** ACTIVITY **
Go through the data line by line. Copy each one holding the string "from".

** MATERIAL FOR THIS EXERCISE **
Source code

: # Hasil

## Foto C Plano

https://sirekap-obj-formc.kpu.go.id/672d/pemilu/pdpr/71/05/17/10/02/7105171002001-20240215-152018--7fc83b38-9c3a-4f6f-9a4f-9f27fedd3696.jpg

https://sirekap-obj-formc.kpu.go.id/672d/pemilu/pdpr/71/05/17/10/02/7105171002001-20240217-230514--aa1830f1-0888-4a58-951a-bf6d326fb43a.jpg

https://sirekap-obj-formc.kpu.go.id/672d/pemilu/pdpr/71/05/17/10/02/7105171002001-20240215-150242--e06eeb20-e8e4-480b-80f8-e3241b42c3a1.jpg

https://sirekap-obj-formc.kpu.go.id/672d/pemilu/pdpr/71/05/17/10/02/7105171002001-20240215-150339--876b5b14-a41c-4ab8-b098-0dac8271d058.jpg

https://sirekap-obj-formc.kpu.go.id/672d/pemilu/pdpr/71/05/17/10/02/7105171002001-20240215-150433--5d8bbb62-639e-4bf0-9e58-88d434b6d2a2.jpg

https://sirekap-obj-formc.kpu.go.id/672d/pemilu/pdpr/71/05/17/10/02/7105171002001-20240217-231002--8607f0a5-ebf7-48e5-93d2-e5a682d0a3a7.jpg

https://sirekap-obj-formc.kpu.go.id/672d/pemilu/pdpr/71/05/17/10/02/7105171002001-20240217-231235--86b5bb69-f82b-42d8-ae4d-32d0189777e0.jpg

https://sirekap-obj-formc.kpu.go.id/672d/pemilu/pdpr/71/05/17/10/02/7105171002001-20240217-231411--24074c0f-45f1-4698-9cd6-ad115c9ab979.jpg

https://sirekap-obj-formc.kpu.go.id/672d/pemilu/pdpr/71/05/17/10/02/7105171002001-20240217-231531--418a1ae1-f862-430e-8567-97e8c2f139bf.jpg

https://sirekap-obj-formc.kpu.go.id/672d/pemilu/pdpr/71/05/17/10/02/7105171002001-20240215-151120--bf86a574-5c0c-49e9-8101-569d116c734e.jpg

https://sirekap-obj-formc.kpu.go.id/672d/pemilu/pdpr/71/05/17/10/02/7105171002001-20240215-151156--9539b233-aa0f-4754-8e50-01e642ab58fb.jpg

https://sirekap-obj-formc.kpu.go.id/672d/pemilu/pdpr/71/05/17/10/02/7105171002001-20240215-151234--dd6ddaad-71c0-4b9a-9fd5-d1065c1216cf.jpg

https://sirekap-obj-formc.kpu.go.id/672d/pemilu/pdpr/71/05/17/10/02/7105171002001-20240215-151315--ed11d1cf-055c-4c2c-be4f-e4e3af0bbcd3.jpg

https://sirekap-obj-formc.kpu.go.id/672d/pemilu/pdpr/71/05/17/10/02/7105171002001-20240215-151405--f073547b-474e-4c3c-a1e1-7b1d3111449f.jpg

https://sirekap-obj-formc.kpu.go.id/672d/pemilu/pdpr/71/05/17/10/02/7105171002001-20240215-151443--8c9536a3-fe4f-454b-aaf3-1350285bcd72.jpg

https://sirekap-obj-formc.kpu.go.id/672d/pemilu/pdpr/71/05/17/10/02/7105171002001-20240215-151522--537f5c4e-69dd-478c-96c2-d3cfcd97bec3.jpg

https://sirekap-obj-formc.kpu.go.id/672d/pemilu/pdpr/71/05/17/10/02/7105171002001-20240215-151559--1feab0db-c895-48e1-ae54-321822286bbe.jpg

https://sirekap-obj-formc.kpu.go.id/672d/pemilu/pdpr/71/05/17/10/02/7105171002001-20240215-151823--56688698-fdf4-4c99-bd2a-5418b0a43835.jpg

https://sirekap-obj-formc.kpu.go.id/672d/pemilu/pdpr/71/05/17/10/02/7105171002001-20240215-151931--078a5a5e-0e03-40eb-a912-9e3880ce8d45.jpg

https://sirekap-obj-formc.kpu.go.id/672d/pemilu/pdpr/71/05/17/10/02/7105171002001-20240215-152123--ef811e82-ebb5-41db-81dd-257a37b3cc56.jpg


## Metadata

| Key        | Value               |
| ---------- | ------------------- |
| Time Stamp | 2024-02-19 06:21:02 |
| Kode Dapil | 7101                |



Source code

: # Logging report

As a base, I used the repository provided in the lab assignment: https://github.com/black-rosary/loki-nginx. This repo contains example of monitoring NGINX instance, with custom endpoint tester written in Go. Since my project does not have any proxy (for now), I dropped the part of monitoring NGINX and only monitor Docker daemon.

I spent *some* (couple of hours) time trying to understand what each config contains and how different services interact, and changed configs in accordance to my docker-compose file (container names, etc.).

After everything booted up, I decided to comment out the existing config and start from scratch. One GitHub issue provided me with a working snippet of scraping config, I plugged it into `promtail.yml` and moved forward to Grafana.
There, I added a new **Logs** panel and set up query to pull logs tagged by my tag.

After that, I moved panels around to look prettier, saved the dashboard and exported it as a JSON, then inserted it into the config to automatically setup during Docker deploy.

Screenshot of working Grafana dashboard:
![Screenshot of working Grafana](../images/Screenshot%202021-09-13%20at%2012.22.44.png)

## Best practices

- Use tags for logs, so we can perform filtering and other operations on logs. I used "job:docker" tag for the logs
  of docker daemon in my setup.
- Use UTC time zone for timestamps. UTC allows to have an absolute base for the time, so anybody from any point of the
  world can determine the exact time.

** RESULT OF THE EXERCISE **
After everything booted up, I decided to comment out the existing config and start from scratch. One GitHub issue provided me with a working snippet of scraping config, I plugged it into `promtail.yml` and moved forward to Grafana.
- Use UTC time zone for timestamps. UTC allows to have an absolute base for the time, so anybody from any point of the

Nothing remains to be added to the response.